Self-regulation the key to success of SA’s WASP industry.

Published on: June 30, 2009

Self-regulation by South Africa’s mobile content, messaging and application service providers is one of the key reasons that this industry has enjoyed such strong growth over the past few years.

That’s according to Leon Perlman, the chairman of South Africa’s Wireless Application Service Providers’ Association (WASPA), the industry body that oversees industry practices in this fast-growing and dynamic industry.

WASPA was launched in 2004 by WASPs with the full backing of the country’s cellular operators. Since then, it has played a vital role in growing the industry by protecting the rights of consumers and its members. South Africa is one of few countries where the industry is self-regulating.

In the UK, the equivalent to WASPA, PhonePayPlus, reports to the telecom regulator Ofcom and has procedures against service provider infringements of their “Code of Practice.” The US’s Mobile Marketing Association has guidelines for mobile marketing in its “Code of Conduct” as well as “Consumer Best Practices Standards,” but no regulatory role in the industry.

WASPA consults closely with international bodies such Phonepayplus (formerly ICSTIS) to share best practices and information. It has earned respect from the likes of Phonepayplus for its success in regulating the industry while creating an environment that supports growth and innovation.

“A framework of appropriate rules that is consistently enforced is critical to the growth of any industry.
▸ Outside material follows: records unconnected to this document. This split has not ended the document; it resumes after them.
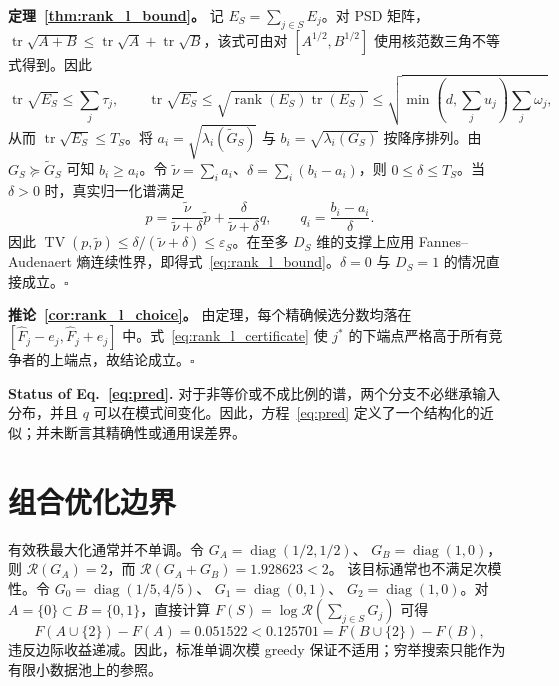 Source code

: \documentclass{article}
\begin{document}
\textbf{定理~\ref{thm:rank_l_bound}。}
记 $E_S=\sum_{j\in S}E_j$。对 PSD 矩阵，
$\operatorname{tr}\sqrt{A+B}\leq\operatorname{tr}\sqrt A+
\operatorname{tr}\sqrt B$，该式可由对
$[A^{1/2},B^{1/2}]$ 使用核范数三角不等式得到。因此
\begin{equation}
 \operatorname{tr}\sqrt{E_S}\leq\sum_j\tau_j,
 \qquad
 \operatorname{tr}\sqrt{E_S}
 \leq\sqrt{\operatorname{rank}(E_S)\operatorname{tr}(E_S)}
 \leq\sqrt{\min(d,\sum_j u_j)\sum_j\omega_j},
\end{equation}
从而 $\operatorname{tr}\sqrt{E_S}\leq T_S$。将
$a_i=\sqrt{\lambda_i(\widetilde G_S)}$ 与
$b_i=\sqrt{\lambda_i(G_S)}$ 按降序排列。由
$G_S\succeq\widetilde G_S$ 可知 $b_i\geq a_i$。令
$\widetilde\nu=\sum_i a_i$、$\delta=\sum_i(b_i-a_i)$，则
$0\leq\delta\leq T_S$。当 $\delta>0$ 时，真实归一化谱满足
\begin{equation}
 p=\frac{\widetilde\nu}{\widetilde\nu+\delta}\widetilde p
 +\frac{\delta}{\widetilde\nu+\delta}q,
 \qquad q_i=\frac{b_i-a_i}{\delta}.
\end{equation}
因此 $\operatorname{TV}(p,\widetilde p)\leq
\delta/(\widetilde\nu+\delta)\leq\varepsilon_S$。在至多 $D_S$ 维的支撑上应用 Fannes--Audenaert 熵连续性界，即得式~\eqref{eq:rank_l_bound}。$\delta=0$ 与 $D_S=1$ 的情况直接成立。$\square$

\textbf{推论~\ref{cor:rank_l_choice}。}
由定理，每个精确候选分数均落在
$[\widehat F_j-e_j,\widehat F_j+e_j]$ 中。式~\eqref{eq:rank_l_certificate} 使 $j^*$ 的下端点严格高于所有竞争者的上端点，故结论成立。$\square$

\textbf{Status of Eq.~\eqref{eq:pred}.}
对于非等价或不成比例的谱，两个分支不必继承输入分布，并且 $q$ 可以在模式间变化。因此，方程~\eqref{eq:pred} 定义了一个结构化的近似；并未断言其精确性或通用误差界。

\section{组合优化边界}
\label{app:optimization_limits}

有效秩最大化通常并不单调。令
$G_A=\operatorname{diag}(1/2,1/2)$、
$G_B=\operatorname{diag}(1,0)$，则
$\mathcal R(G_A)=2$，而
$\mathcal R(G_A+G_B)=1.928623<2$。
该目标通常也不满足次模性。令
$G_0=\operatorname{diag}(1/5,4/5)$、
$G_1=\operatorname{diag}(0,1)$、
$G_2=\operatorname{diag}(1,0)$。对
$A=\{0\}\subset B=\{0,1\}$，直接计算
$F(S)=\log\mathcal R(\sum_{j\in S}G_j)$ 可得
\begin{equation}
 F(A\cup\{2\})-F(A)=0.051522
 <0.125701=F(B\cup\{2\})-F(B),
\end{equation}
违反边际收益递减。因此，标准单调次模 greedy 保证不适用；穷举搜索只能作为有限小数据池上的参照。
\end{document}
At the same time, too much red-tape and too many regulations can stifle innovation and growth,” said Perlman.

“Introducing self-regulation through WASPA has allowed the industry to police itself while remaining flexible in the face of changing technologies.”

WASPA was established after ethical service providers and network operators realised that scams, spamming and other unethical practices were damaging the industry, said Perlman. The aim of the association is to instil consumer and business confidence in the WASP industry by setting out and enforcing clear rules for the industry that balance the interests of all stakeholders.
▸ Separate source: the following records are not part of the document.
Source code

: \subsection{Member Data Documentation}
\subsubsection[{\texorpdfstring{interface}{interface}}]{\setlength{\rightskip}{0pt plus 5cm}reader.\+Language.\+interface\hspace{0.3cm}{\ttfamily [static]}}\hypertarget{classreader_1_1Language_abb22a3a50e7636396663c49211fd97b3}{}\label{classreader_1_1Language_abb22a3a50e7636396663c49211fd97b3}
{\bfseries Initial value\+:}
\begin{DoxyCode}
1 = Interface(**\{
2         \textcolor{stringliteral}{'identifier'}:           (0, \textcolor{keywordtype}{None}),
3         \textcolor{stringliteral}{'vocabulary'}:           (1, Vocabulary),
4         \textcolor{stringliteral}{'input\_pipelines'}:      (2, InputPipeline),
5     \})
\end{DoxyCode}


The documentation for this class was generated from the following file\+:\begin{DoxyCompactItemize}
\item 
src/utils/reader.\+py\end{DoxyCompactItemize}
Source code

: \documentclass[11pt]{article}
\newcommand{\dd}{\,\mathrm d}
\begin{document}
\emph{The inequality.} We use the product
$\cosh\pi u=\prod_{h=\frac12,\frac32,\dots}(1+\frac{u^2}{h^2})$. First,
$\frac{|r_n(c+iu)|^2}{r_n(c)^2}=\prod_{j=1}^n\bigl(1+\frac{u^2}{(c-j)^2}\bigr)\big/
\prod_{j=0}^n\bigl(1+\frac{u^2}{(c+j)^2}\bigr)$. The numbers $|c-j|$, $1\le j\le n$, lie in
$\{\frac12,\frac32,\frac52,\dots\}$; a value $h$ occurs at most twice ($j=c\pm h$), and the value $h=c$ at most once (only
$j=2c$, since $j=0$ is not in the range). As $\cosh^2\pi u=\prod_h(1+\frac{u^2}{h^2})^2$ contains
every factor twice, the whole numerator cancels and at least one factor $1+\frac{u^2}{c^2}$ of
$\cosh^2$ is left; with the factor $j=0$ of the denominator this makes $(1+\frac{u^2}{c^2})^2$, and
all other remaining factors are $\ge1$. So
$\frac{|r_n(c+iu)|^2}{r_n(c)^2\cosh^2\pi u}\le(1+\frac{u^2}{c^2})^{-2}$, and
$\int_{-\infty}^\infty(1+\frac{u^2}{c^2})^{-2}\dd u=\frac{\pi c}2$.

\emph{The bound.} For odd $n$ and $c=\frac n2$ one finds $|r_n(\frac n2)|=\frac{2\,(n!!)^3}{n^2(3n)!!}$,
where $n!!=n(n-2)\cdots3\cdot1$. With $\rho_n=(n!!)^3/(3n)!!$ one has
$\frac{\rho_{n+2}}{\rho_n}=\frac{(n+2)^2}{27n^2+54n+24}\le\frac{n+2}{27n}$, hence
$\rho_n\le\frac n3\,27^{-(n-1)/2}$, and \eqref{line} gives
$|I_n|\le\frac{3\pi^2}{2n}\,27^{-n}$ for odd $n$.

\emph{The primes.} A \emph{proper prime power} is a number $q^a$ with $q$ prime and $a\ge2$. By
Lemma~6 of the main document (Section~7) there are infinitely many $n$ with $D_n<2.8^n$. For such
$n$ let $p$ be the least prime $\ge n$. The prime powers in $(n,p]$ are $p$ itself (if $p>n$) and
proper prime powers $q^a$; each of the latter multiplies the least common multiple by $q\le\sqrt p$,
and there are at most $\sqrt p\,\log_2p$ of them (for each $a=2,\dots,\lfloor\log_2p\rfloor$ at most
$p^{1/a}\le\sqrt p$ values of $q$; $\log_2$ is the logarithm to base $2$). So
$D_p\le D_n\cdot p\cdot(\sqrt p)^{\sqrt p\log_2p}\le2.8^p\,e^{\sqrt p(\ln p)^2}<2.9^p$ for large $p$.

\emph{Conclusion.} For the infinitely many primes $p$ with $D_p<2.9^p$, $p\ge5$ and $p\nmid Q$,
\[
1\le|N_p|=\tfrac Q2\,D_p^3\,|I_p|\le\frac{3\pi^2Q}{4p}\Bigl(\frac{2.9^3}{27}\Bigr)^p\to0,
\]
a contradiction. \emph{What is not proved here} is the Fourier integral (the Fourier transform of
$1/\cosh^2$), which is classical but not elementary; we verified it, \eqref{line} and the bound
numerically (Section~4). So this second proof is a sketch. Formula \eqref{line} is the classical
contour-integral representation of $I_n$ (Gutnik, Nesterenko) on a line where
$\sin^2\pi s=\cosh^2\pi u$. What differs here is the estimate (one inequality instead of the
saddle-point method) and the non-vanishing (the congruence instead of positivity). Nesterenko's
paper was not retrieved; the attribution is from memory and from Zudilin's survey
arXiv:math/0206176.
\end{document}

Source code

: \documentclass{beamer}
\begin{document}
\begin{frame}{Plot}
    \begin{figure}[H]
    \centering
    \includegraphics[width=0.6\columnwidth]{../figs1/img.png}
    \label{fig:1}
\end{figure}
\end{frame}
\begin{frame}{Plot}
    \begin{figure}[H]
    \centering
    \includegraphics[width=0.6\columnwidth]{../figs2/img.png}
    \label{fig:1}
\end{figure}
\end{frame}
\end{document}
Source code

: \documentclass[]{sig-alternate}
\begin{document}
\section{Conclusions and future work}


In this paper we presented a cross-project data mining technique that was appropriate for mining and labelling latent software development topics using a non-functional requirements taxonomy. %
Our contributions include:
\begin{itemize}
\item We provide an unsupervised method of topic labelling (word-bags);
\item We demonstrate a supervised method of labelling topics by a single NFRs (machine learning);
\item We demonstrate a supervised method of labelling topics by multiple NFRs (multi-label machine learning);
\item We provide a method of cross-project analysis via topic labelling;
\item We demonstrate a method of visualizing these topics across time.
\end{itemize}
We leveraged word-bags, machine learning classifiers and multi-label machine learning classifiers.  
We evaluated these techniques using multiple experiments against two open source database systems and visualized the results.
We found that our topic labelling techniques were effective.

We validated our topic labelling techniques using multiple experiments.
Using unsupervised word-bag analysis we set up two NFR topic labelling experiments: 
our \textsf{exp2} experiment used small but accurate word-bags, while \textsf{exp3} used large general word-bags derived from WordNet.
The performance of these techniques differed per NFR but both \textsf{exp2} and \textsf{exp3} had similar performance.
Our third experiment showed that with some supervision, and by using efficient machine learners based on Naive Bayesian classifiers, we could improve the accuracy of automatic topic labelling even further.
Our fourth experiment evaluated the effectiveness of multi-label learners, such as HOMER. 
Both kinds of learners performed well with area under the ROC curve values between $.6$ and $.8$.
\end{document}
The WASPA Code of Conduct, which most of South Africa’s major WASPs subscribe to, outlines in detail how the organisation’s members should conduct themselves in their interactions with the public, including how they advertise their services, their billing procedures, unsubscribe procedures, and the type of content they may carry.
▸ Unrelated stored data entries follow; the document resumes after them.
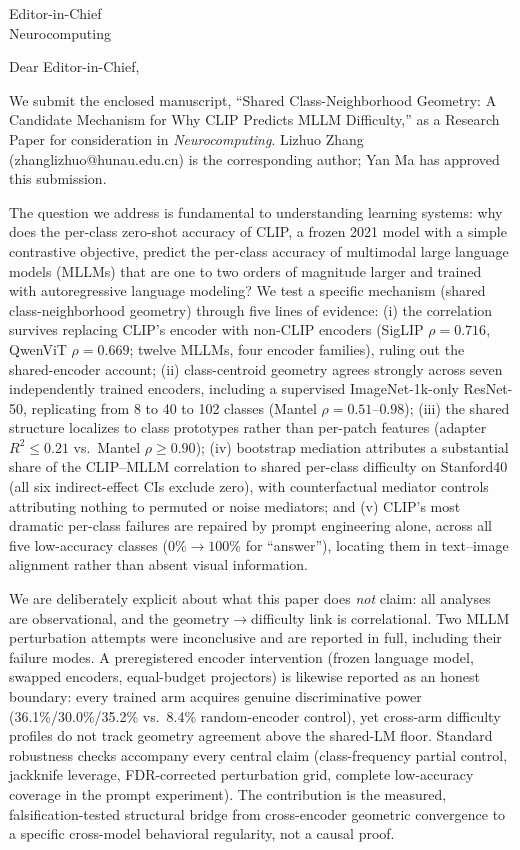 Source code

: \documentclass[10pt]{letter}
\begin{document}
\begin{letter}{Editor-in-Chief \\ Neurocomputing}

\opening{Dear Editor-in-Chief,}

We submit the enclosed manuscript, ``Shared Class-Neighborhood Geometry: A Candidate Mechanism for Why CLIP Predicts MLLM Difficulty,'' as a Research Paper for consideration in \emph{Neurocomputing}. Lizhuo Zhang (zhanglizhuo@hunau.edu.cn) is the corresponding author; Yan Ma has approved this submission.

The question we address is fundamental to understanding learning systems: why does the per-class zero-shot accuracy of CLIP, a frozen 2021 model with a simple contrastive objective, predict the per-class accuracy of multimodal large language models (MLLMs) that are one to two orders of magnitude larger and trained with autoregressive language modeling? We test a specific mechanism (shared class-neighborhood geometry) through five lines of evidence: (i) the correlation survives replacing CLIP's encoder with non-CLIP encoders (SigLIP $\rho=0.716$, QwenViT $\rho=0.669$; twelve MLLMs, four encoder families), ruling out the shared-encoder account; (ii) class-centroid geometry agrees strongly across seven independently trained encoders, including a supervised ImageNet-1k-only ResNet-50, replicating from 8 to 40 to 102 classes (Mantel $\rho=0.51$--$0.98$); (iii) the shared structure localizes to class prototypes rather than per-patch features (adapter $R^2\le0.21$ vs.\ Mantel $\rho\ge0.90$); (iv) bootstrap mediation attributes a substantial share of the CLIP--MLLM correlation to shared per-class difficulty on Stanford40 (all six indirect-effect CIs exclude zero), with counterfactual mediator controls attributing nothing to permuted or noise mediators; and (v) CLIP's most dramatic per-class failures are repaired by prompt engineering alone, across all five low-accuracy classes ($0\%\rightarrow100\%$ for ``answer''), locating them in text--image alignment rather than absent visual information.

We are deliberately explicit about what this paper does \emph{not} claim: all analyses are observational, and the geometry$\rightarrow$difficulty link is correlational. Two MLLM perturbation attempts were inconclusive and are reported in full, including their failure modes. A preregistered encoder intervention (frozen language model, swapped encoders, equal-budget projectors) is likewise reported as an honest boundary: every trained arm acquires genuine discriminative power (36.1\%/30.0\%/35.2\% vs.\ 8.4\% random-encoder control), yet cross-arm difficulty profiles do not track geometry agreement above the shared-LM floor. Standard robustness checks accompany every central claim (class-frequency partial control, jackknife leverage, FDR-corrected perturbation grid, complete low-accuracy coverage in the prompt experiment). The contribution is the measured, falsification-tested structural bridge from cross-encoder geometric convergence to a specific cross-model behavioral regularity, not a causal proof.


\end{letter}
\end{document}
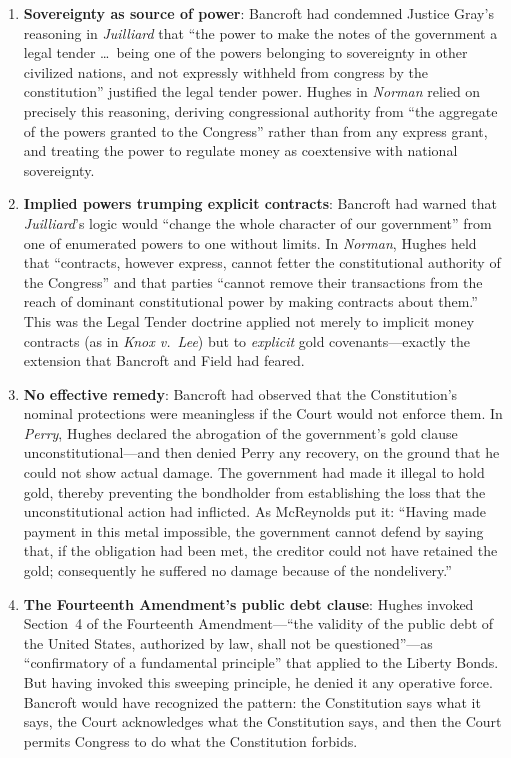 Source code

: \documentclass[12pt]{article}
\begin{document}
\begin{enumerate}

\item \textbf{Sovereignty as source of power}: Bancroft had condemned
Justice Gray's reasoning in \textit{Juilliard} that ``the power to make
the notes of the government a legal tender \ldots\ being one of the
powers belonging to sovereignty in other civilized nations, and not
expressly withheld from congress by the constitution'' justified the
legal tender power. Hughes in \textit{Norman} relied on precisely this
reasoning, deriving congressional authority from ``the aggregate of the
powers granted to the Congress'' rather than from any express grant, and
treating the power to regulate money as coextensive with national
sovereignty.

\item \textbf{Implied powers trumping explicit contracts}: Bancroft had
warned that \textit{Juilliard}'s logic would ``change the whole
character of our government'' from one of enumerated powers to one
without limits. In \textit{Norman}, Hughes held that ``contracts,
however express, cannot fetter the constitutional authority of the
Congress'' and that parties ``cannot remove their transactions from the
reach of dominant constitutional power by making contracts about them.''
This was the Legal Tender doctrine applied not merely to implicit money
contracts (as in \textit{Knox v.\ Lee}) but to \textit{explicit} gold
covenants---exactly the extension that Bancroft and Field had feared.

\item \textbf{No effective remedy}: Bancroft had observed that the
Constitution's nominal protections were meaningless if the Court would
not enforce them. In \textit{Perry}, Hughes declared the abrogation of
the government's gold clause unconstitutional---and then denied Perry
any recovery, on the ground that he could not show actual damage. The
government had made it illegal to hold gold, thereby preventing the
bondholder from establishing the loss that the unconstitutional action
had inflicted. As McReynolds put it: ``Having made payment in this
metal impossible, the government cannot defend by saying that, if the
obligation had been met, the creditor could not have retained the gold;
consequently he suffered no damage because of the nondelivery.''

\item \textbf{The Fourteenth Amendment's public debt clause}: Hughes
invoked Section~4 of the Fourteenth Amendment---``the validity of the
public debt of the United States, authorized by law, shall not be
questioned''---as ``confirmatory of a fundamental principle'' that
applied to the Liberty Bonds. But having invoked this sweeping
principle, he denied it any operative force. Bancroft would have
recognized the pattern: the Constitution says what it says, the Court
acknowledges what the Constitution says, and then the Court permits
Congress to do what the Constitution forbids.

\end{enumerate}
\end{document}
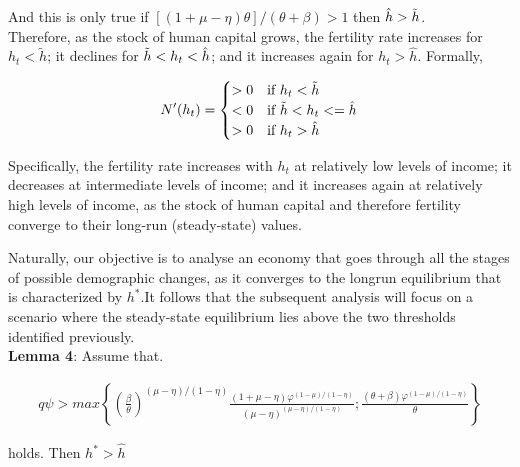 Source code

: \begin{enumerate}[label=(\alph*)]
\begin{enumerate}[label=(\roman*)]
And this is only true if  $[(1+\mu - \eta )\theta]/(\theta + \beta)>1$ then $\hat{h} > \Tilde{h}$. \\

Therefore, as the stock of human capital grows, the fertility rate increases for $h_t < \tilde{h}$; it declines for $\Tilde{h} < h_t < \hat{h}$; and it increases again for $h_t > \hat{h}$.
Formally,

    \begin{equation}
    \begin{aligned}
    N'(h_t) = \begin{cases}
                    > 0     & \text{if } h_t < \Tilde{h} \\
                    < 0     & \text{if } \Tilde{h} < h_t <= \hat{h} \\
                    > 0     & \text{if } h_t > \hat{h} \\
                    \end{cases}
    \end{aligned}
    \end{equation}
    
Specifically, the fertility rate increases with $h_t$ at relatively low levels of income; it decreases at intermediate levels of income; and it increases again at relatively high levels of income, as the stock of human capital and therefore fertility converge to their long-run (steady-state) values.

Naturally, our objective is to analyse an economy that goes through all the stages of possible demographic changes, as it converges to the longrun equilibrium that is characterized by $h^{*}$.It follows that the subsequent
analysis will focus on a scenario where the steady-state equilibrium lies
above the two thresholds identified previously. \\
\textbf{Lemma 4}: Assume that.

    \begin{equation}
    \begin{aligned}
    q\psi > max \left\{ \left(\frac{\beta}{\theta}\right)^{(\mu - \eta)/(1-\eta)} \frac{(1+\mu -\eta)\varphi^{(1-\mu)/(1-\eta)}}{(\mu - \eta)^{(\mu - \eta)/(1-\eta)}};\frac{(\theta + \beta) \varphi^{(1-\mu)/(1-\eta)}}{\theta} \right\}
    \end{aligned}
    \end{equation}
    
holds. Then $h^{*} > \hat{h}$ \\


\end{enumerate}
\end{enumerate}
The Code of Conduct has real teeth since WASPA can sanction members who break the rules with penalties that range from hefty fines to suspension from the organisation. It also provides a mechanism through which members of the public can address grievances with service providers that engage in bad practices like spamming or misleading consumers about subscription fees.

“As an industry body, WASPA can evolve alongside the industry and change its Code of Conduct more rapidly than a regulator or government could write new regulations and laws,” said Perlman. “That means that we are able to respond to new problems and opportunities very quickly.”

Self-regulation has given South Africa’s mobile industry the freedom to innovate and grow, while protecting consumers and businesses against abuses, he added. Without an association such as WASPA to police the industry and show that it can resolve consumer grievances on its own, government or ICASA might feel compelled to step in and implement regulations that would limit innovation.